REQUIRED WORK
Determine how many lines of the material hold the string "http" and reply with only that number.
***** RECORD SET *****
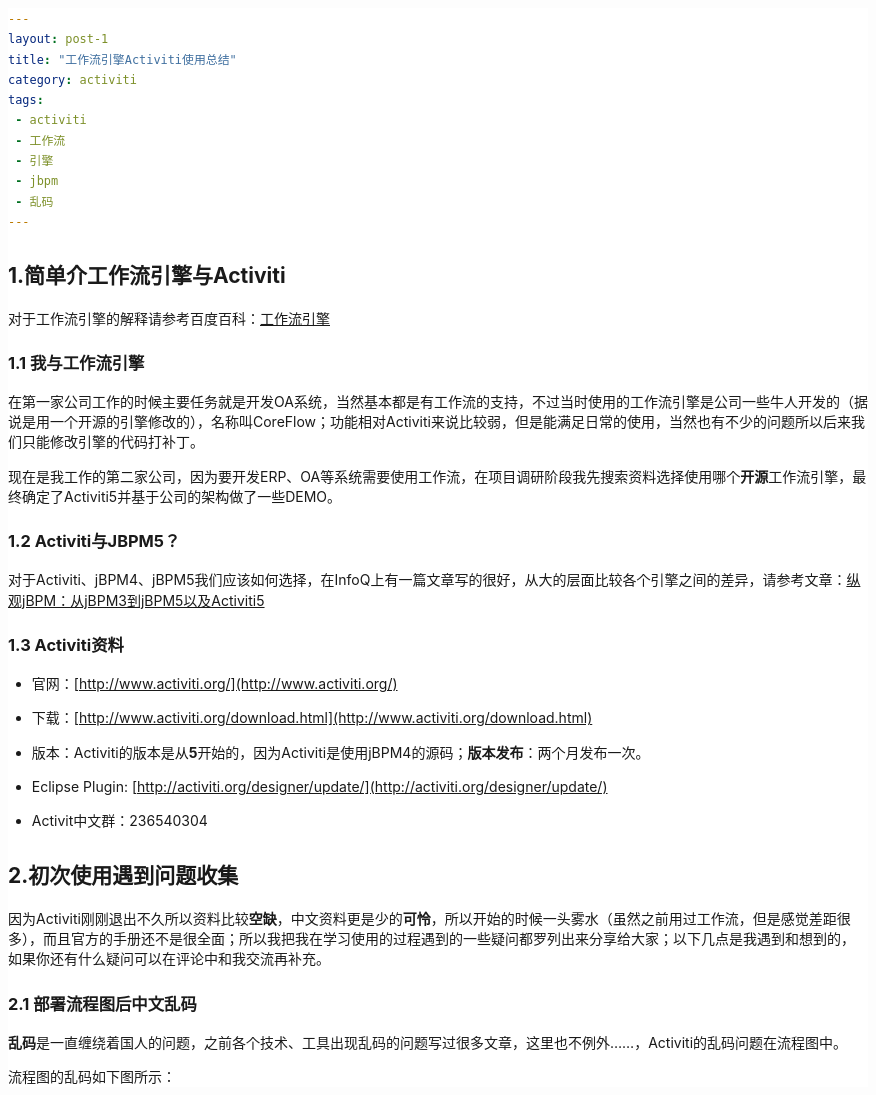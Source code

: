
```yaml
---
layout: post-1
title: "工作流引擎Activiti使用总结"
category: activiti
tags:
 - activiti
 - 工作流
 - 引擎
 - jbpm
 - 乱码
---
```


## 1.简单介工作流引擎与Activiti

对于工作流引擎的解释请参考百度百科：[工作流引擎](http://baike.baidu.com/view/1636259.htm)

### 1.1 我与工作流引擎

在第一家公司工作的时候主要任务就是开发OA系统，当然基本都是有工作流的支持，不过当时使用的工作流引擎是公司一些牛人开发的（据说是用一个开源的引擎修改的），名称叫CoreFlow；功能相对Activiti来说比较弱，但是能满足日常的使用，当然也有不少的问题所以后来我们只能修改引擎的代码打补丁。

现在是我工作的第二家公司，因为要开发ERP、OA等系统需要使用工作流，在项目调研阶段我先搜索资料选择使用哪个**开源**工作流引擎，最终确定了Activiti5并基于公司的架构做了一些DEMO。

### 1.2 Activiti与JBPM5？

对于Activiti、jBPM4、jBPM5我们应该如何选择，在InfoQ上有一篇文章写的很好，从大的层面比较各个引擎之间的差异，请参考文章：[纵观jBPM：从jBPM3到jBPM5以及Activiti5](http://www.infoq.com/cn/articles/rh-jbpm5-activiti5)

### 1.3 Activiti资料

* 官网：[http://www.activiti.org/](http://www.activiti.org/)

* 下载：[http://www.activiti.org/download.html](http://www.activiti.org/download.html)

* 版本：Activiti的版本是从**5**开始的，因为Activiti是使用jBPM4的源码；**版本发布**：两个月发布一次。

* Eclipse Plugin: [http://activiti.org/designer/update/](http://activiti.org/designer/update/)

* Activit中文群：236540304

## 2.初次使用遇到问题收集

因为Activiti刚刚退出不久所以资料比较**空缺**，中文资料更是少的**可怜**，所以开始的时候一头雾水（虽然之前用过工作流，但是感觉差距很多），而且官方的手册还不是很全面；所以我把我在学习使用的过程遇到的一些疑问都罗列出来分享给大家；以下几点是我遇到和想到的，如果你还有什么疑问可以在评论中和我交流再补充。

### 2.1 部署流程图后中文乱码

**乱码**是一直缠绕着国人的问题，之前各个技术、工具出现乱码的问题写过很多文章，这里也不例外……，Activiti的乱码问题在流程图中。

流程图的乱码如下图所示：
*****
COMPLETED TASK
5